By Syundei. Released in Japan as “Ganbare! Nakamura-kun!!” by Akaneshinsha, serialized in the magazine Opera. Released in North America by Seven Seas.

It may come as a surprise that I’m reviewing a title like this – I try not to be one of those “girl on girl is hot, but guys ew!” fans, but it has to be said that BL is not a genre I generally cover. But there was a big buzz about this title and its style, and it’s also done in one. The main reason I likely picked it up to review was that it made me nostalgic for the old days of manga. The art style is right out of the Ranma 1/2 and KOR playbook, and I was pleased to see that once I started reading the book, the humor was as well. Indeed, Ranma fans might find themselves thinking that if you took Gosunkugi from that series and made his obsession a guy rather than Akane, it wouldn’t be too far off from our titular hero here. The main reason to read the book is Nakamura, who is a big introvert, has an otaku-esque obsession with octopuses, and is, overall, a bit of a hot mess.

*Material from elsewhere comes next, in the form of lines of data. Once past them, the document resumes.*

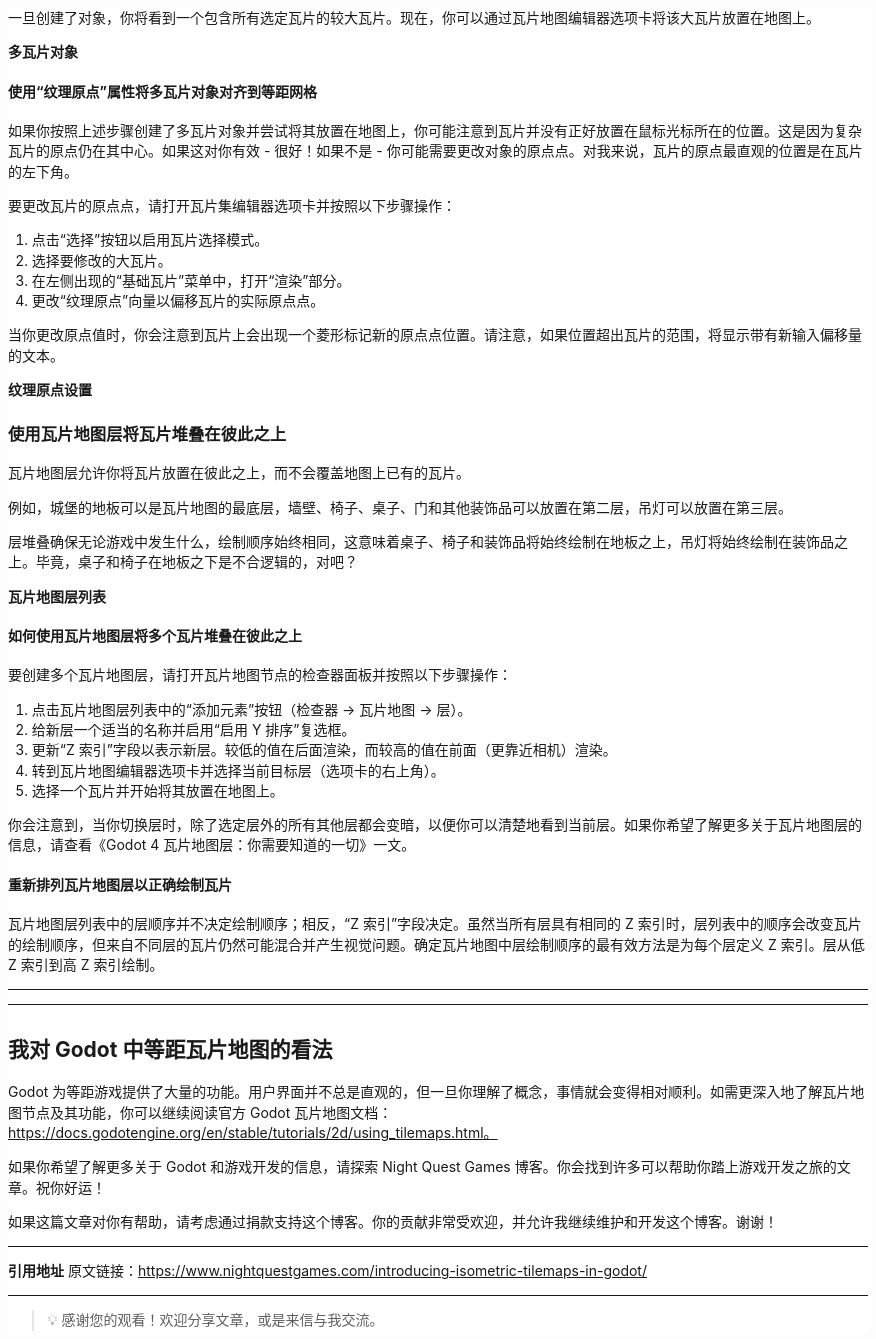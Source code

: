 一旦创建了对象，你将看到一个包含所有选定瓦片的较大瓦片。现在，你可以通过瓦片地图编辑器选项卡将该大瓦片放置在地图上。

**多瓦片对象**

#### **使用“纹理原点”属性将多瓦片对象对齐到等距网格**

如果你按照上述步骤创建了多瓦片对象并尝试将其放置在地图上，你可能注意到瓦片并没有正好放置在鼠标光标所在的位置。这是因为复杂瓦片的原点仍在其中心。如果这对你有效 - 很好！如果不是 - 你可能需要更改对象的原点点。对我来说，瓦片的原点最直观的位置是在瓦片的左下角。

要更改瓦片的原点点，请打开瓦片集编辑器选项卡并按照以下步骤操作：

1. 点击“选择”按钮以启用瓦片选择模式。
2. 选择要修改的大瓦片。
3. 在左侧出现的“基础瓦片”菜单中，打开“渲染”部分。
4. 更改“纹理原点”向量以偏移瓦片的实际原点点。

当你更改原点值时，你会注意到瓦片上会出现一个菱形标记新的原点点位置。请注意，如果位置超出瓦片的范围，将显示带有新输入偏移量的文本。

**纹理原点设置**

### 使用瓦片地图层将瓦片堆叠在彼此之上

瓦片地图层允许你将瓦片放置在彼此之上，而不会覆盖地图上已有的瓦片。

例如，城堡的地板可以是瓦片地图的最底层，墙壁、椅子、桌子、门和其他装饰品可以放置在第二层，吊灯可以放置在第三层。

层堆叠确保无论游戏中发生什么，绘制顺序始终相同，这意味着桌子、椅子和装饰品将始终绘制在地板之上，吊灯将始终绘制在装饰品之上。毕竟，桌子和椅子在地板之下是不合逻辑的，对吧？

**瓦片地图层列表**

#### **如何使用瓦片地图层将多个瓦片堆叠在彼此之上**

要创建多个瓦片地图层，请打开瓦片地图节点的检查器面板并按照以下步骤操作：

1. 点击瓦片地图层列表中的“添加元素”按钮（检查器 -> 瓦片地图 -> 层）。
2. 给新层一个适当的名称并启用“启用 Y 排序”复选框。
3. 更新“Z 索引”字段以表示新层。较低的值在后面渲染，而较高的值在前面（更靠近相机）渲染。
4. 转到瓦片地图编辑器选项卡并选择当前目标层（选项卡的右上角）。
5. 选择一个瓦片并开始将其放置在地图上。

你会注意到，当你切换层时，除了选定层外的所有其他层都会变暗，以便你可以清楚地看到当前层。如果你希望了解更多关于瓦片地图层的信息，请查看《Godot 4 瓦片地图层：你需要知道的一切》一文。

#### **重新排列瓦片地图层以正确绘制瓦片**

瓦片地图层列表中的层顺序并不决定绘制顺序；相反，“Z 索引”字段决定。虽然当所有层具有相同的 Z 索引时，层列表中的顺序会改变瓦片的绘制顺序，但来自不同层的瓦片仍然可能混合并产生视觉问题。确定瓦片地图中层绘制顺序的最有效方法是为每个层定义 Z 索引。层从低 Z 索引到高 Z 索引绘制。

---

---

## 我对 Godot 中等距瓦片地图的看法

Godot 为等距游戏提供了大量的功能。用户界面并不总是直观的，但一旦你理解了概念，事情就会变得相对顺利。如需更深入地了解瓦片地图节点及其功能，你可以继续阅读官方 Godot 瓦片地图文档：https://docs.godotengine.org/en/stable/tutorials/2d/using_tilemaps.html。

如果你希望了解更多关于 Godot 和游戏开发的信息，请探索 Night Quest Games 博客。你会找到许多可以帮助你踏上游戏开发之旅的文章。祝你好运！

如果这篇文章对你有帮助，请考虑通过捐款支持这个博客。你的贡献非常受欢迎，并允许我继续维护和开发这个博客。谢谢！

---

**引用地址**
原文链接：https://www.nightquestgames.com/introducing-isometric-tilemaps-in-godot/

---

> 💡 感谢您的观看！欢迎分享文章，或是来信与我交流。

Nakamura is also gay, which is probably why you’re seeing this series run in the BL magazine Opera rather than, say, Weekly Shonen Sunday. The object of his affection, who you see dotted around the front cover, is Hirose, who is a nice, extroverted, upbeat young man – he’s the sort who’d be the “best friend of the hero” in a typical manga. Nakamura wants to be more than friends, but he can’t even work his way past that first hurdle. As the volume goes on, we see Nakamura work himself into a frenzy trying to get the courage to have a normal conversation with Hirose. There’s drawing him in art class. There’s helping out with the school play. He’s even getting dating advice from a BL manga. Admittedly, it’s a BL manga involving anthropomorphic train bento, so he’s not having much luck there. It takes a class trip and an aquarium to finally get Nakamura and Hirose to communicate properly, and though there’s no relationship at the end, the friendship step has finally been conquered.

As you may have gatehred, the main reason to get this book is the humor. It’s simply very funny in a lot of places – Nakamura’s imagined smooth conversations leading to romance are also fun and relatable, and it’s also great to see him fretting. As the cast expands (I liked the author’s note where they said they were worried about adding girls to a BL manga) we also get new veins of humor that aren’t just Nakamura’s somewhat obsessive personality – poor Kawamura has a crush on Nakamura, but he’s only interested in her sketches of him and Hirose, and the occult club president is scheming and clever – in most other titles she’s the sort who’d be the newspaper club girl. That said, the main reason to read this is Nakamura, and seeing his fumbling attempts to get closer to Hirose, which do finally pay off. The ending is rather sweet.

In the end, I’m glad I picked this up. It was entertaining, and if you want to start off your BL reading on the milder side, it’s a good choice.